In the event, he was greeted with a huge fuss and hullabaloo by his hitherto-unknown extended family, and an ad hoc luncheon was organized in his honor, and to celebrate the general bonheur. At the end of this repast, there were toasts and speeches, and then at the end of those, the family matriarch, La Tante Henriette, came out from the kitchen and announced, “And now, for the pièce de résistance, we will have a slice of this most wonderful gâteau that le cousin d’Amérique has brought us!” — and, with that, she produced a platter with the unwrapped loaf of Wonder Bread splayed out upon it.
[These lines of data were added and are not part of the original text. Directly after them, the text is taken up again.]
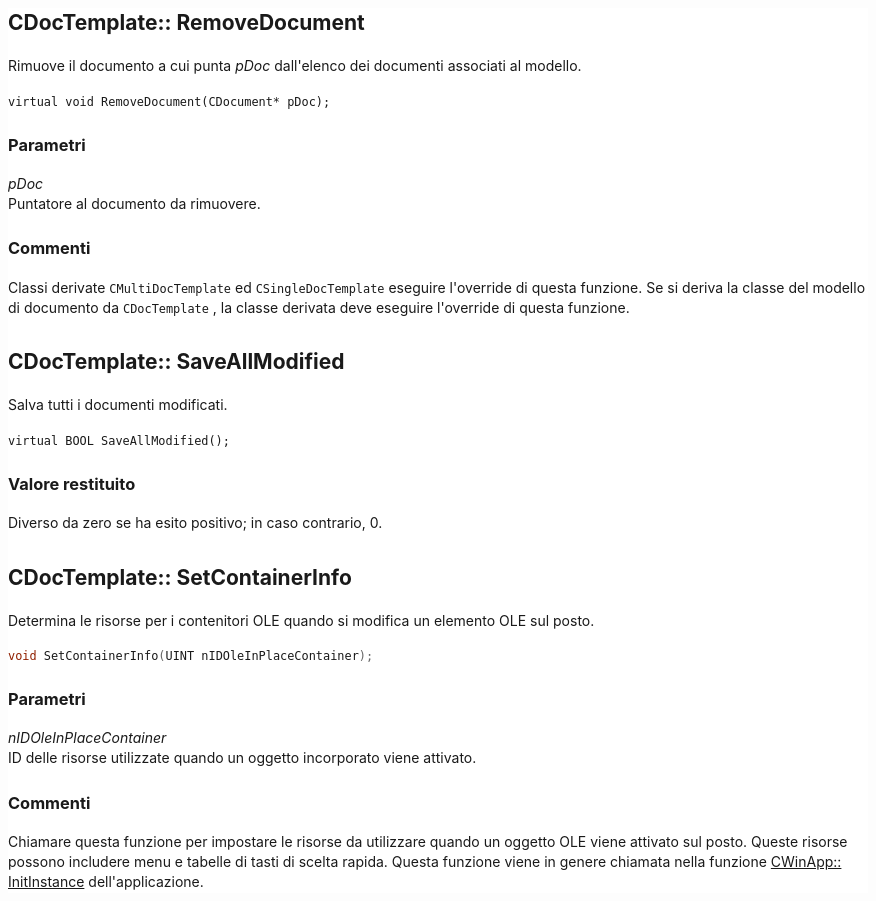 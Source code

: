 ## <a name="cdoctemplateremovedocument"></a><a name="removedocument"></a> CDocTemplate:: RemoveDocument

Rimuove il documento a cui punta *pDoc* dall'elenco dei documenti associati al modello.

```
virtual void RemoveDocument(CDocument* pDoc);
```

### <a name="parameters"></a>Parametri

*pDoc*<br/>
Puntatore al documento da rimuovere.

### <a name="remarks"></a>Commenti

Classi derivate `CMultiDocTemplate` ed `CSingleDocTemplate` eseguire l'override di questa funzione. Se si deriva la classe del modello di documento da `CDocTemplate` , la classe derivata deve eseguire l'override di questa funzione.

## <a name="cdoctemplatesaveallmodified"></a><a name="saveallmodified"></a> CDocTemplate:: SaveAllModified

Salva tutti i documenti modificati.

```
virtual BOOL SaveAllModified();
```

### <a name="return-value"></a>Valore restituito

Diverso da zero se ha esito positivo; in caso contrario, 0.

## <a name="cdoctemplatesetcontainerinfo"></a><a name="setcontainerinfo"></a> CDocTemplate:: SetContainerInfo

Determina le risorse per i contenitori OLE quando si modifica un elemento OLE sul posto.

```cpp
void SetContainerInfo(UINT nIDOleInPlaceContainer);
```

### <a name="parameters"></a>Parametri

*nIDOleInPlaceContainer*<br/>
ID delle risorse utilizzate quando un oggetto incorporato viene attivato.

### <a name="remarks"></a>Commenti

Chiamare questa funzione per impostare le risorse da utilizzare quando un oggetto OLE viene attivato sul posto. Queste risorse possono includere menu e tabelle di tasti di scelta rapida. Questa funzione viene in genere chiamata nella funzione [CWinApp:: InitInstance](../../mfc/reference/cwinapp-class.md#initinstance) dell'applicazione.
My father didn’t have the courage to tell them that it was not, in fact, a cake, and instead sheepishly joined in with the rest of them, eating his slice of Wonder Bread with a knife and fork, and joining in the chorus of “My, how marvelous!” “How delicious!” “It’s so light and airy!” and, “Oh la la! what a delicate, sophisticated taste!”

Man — talk about the greatest thing since sliced bread . . .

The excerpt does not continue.